--- WORK TO BE COMPLETED ---
Within these records, how many lines hold "프레임워크는"? Give the number alone.
:::
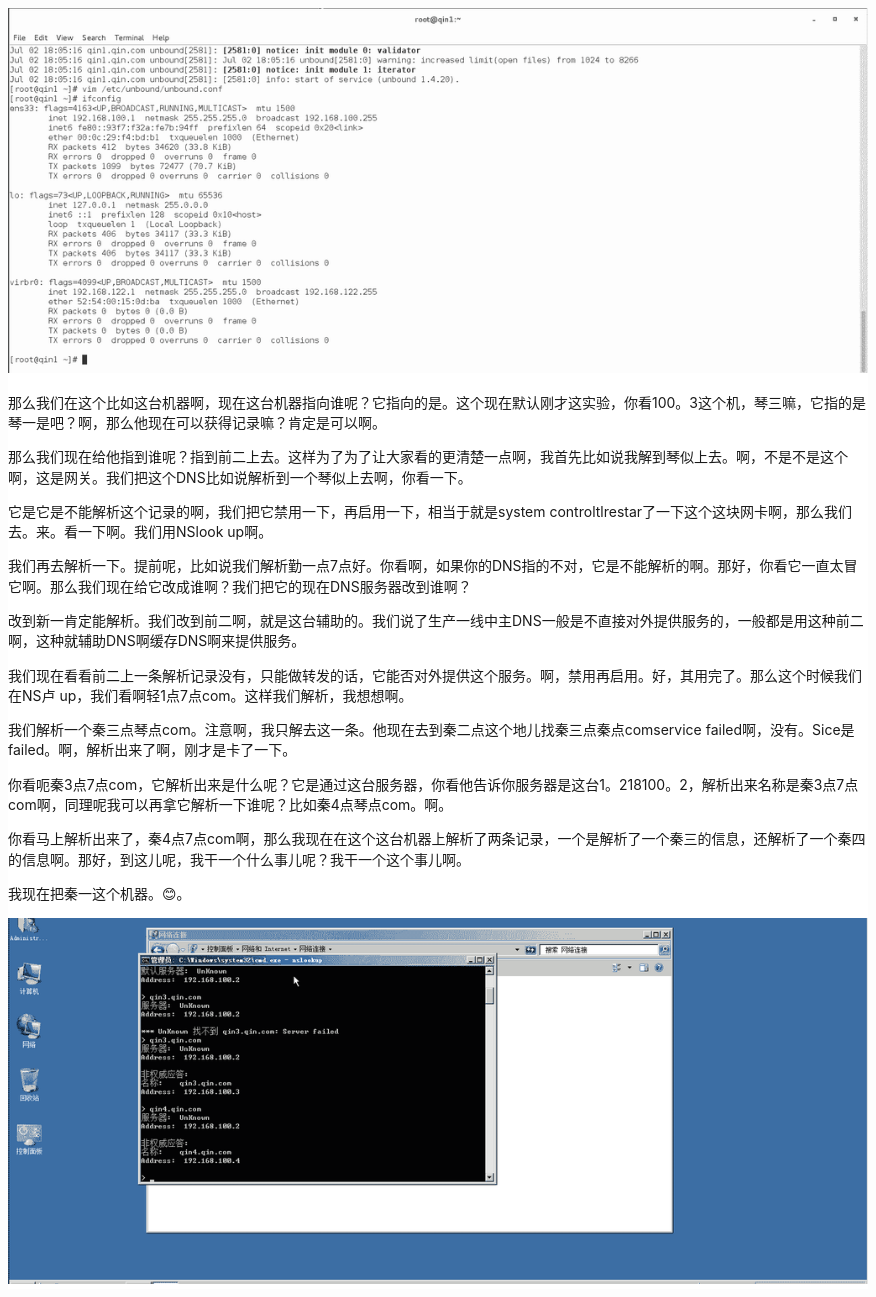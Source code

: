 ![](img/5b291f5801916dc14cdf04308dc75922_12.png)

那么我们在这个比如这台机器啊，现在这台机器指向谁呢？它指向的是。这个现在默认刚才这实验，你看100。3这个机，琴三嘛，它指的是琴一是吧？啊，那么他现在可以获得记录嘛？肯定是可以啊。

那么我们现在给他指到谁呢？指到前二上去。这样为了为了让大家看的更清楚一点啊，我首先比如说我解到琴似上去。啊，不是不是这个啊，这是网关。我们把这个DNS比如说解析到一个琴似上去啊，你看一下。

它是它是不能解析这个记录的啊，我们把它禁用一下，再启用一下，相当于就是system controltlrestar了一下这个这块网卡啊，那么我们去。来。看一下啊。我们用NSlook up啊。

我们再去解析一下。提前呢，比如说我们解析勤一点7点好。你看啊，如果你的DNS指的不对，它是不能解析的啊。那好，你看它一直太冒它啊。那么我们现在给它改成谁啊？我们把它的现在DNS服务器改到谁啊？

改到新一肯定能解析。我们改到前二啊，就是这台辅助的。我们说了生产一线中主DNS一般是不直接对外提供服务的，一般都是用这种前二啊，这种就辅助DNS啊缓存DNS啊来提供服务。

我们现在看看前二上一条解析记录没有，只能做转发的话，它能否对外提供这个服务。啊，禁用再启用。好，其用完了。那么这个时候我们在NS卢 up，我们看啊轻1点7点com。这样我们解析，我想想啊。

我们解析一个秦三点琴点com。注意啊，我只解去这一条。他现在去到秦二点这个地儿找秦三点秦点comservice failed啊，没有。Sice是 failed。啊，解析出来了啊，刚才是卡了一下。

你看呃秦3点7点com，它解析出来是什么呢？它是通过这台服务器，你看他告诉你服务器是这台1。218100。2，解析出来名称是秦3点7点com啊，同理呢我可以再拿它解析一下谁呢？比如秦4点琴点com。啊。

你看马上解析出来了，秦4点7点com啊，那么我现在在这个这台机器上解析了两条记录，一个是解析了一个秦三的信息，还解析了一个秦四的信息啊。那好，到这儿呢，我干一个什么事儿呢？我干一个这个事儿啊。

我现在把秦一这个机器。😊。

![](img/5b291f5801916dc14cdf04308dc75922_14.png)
:::
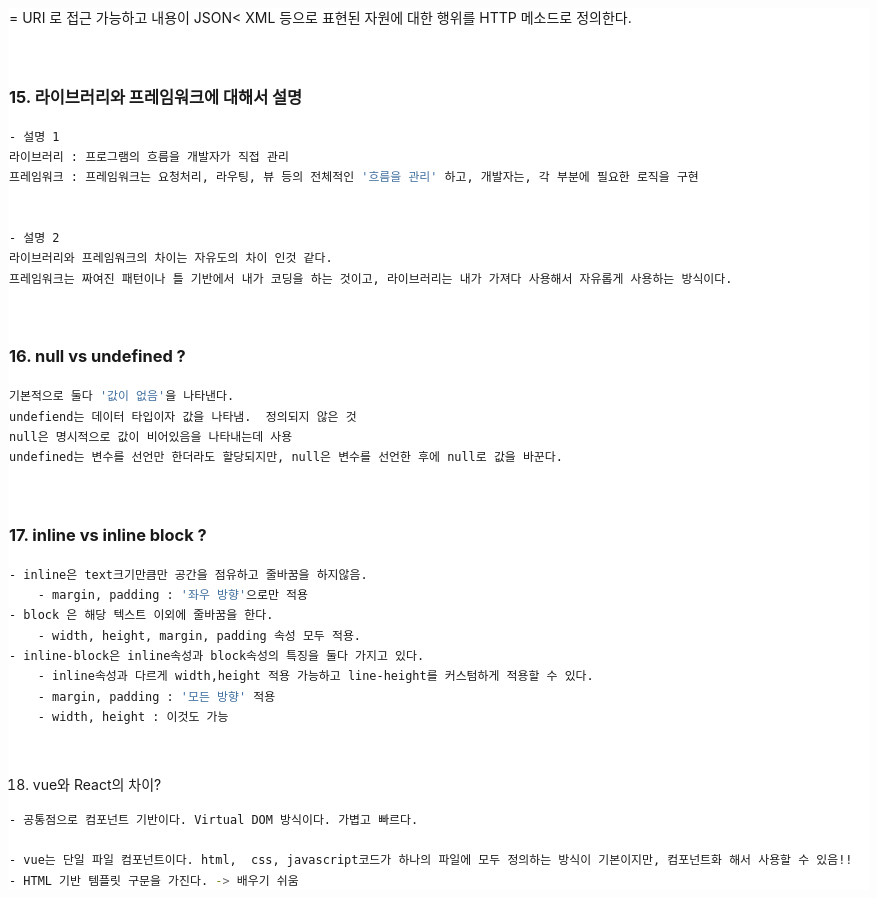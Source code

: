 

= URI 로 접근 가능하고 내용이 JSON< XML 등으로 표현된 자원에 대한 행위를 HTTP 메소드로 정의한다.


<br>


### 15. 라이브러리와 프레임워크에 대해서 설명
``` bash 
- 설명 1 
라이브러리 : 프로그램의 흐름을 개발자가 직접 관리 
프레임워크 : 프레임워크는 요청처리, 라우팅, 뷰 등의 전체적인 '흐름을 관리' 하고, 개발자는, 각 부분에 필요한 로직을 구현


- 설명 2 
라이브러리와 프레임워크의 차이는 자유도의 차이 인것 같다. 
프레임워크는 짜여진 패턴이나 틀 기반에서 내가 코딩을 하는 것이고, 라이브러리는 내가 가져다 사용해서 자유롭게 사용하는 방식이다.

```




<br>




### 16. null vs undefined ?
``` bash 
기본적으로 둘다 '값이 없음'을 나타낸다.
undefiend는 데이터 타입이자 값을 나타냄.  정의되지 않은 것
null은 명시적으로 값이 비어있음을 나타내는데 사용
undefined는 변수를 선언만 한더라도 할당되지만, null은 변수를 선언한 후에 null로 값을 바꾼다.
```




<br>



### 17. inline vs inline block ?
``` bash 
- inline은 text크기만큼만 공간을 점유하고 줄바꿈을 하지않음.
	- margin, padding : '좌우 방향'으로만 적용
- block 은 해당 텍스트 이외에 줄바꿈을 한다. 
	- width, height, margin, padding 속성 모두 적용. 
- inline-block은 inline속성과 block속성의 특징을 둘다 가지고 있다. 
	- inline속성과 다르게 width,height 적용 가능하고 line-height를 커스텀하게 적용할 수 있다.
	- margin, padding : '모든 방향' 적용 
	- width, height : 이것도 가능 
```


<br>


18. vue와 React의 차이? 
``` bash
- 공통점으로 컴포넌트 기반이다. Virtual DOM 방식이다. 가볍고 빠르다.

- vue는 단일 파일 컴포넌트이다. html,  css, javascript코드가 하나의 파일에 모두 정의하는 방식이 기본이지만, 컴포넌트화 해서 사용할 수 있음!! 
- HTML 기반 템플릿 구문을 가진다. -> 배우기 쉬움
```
:::
--- WRITTEN ANSWER ---
2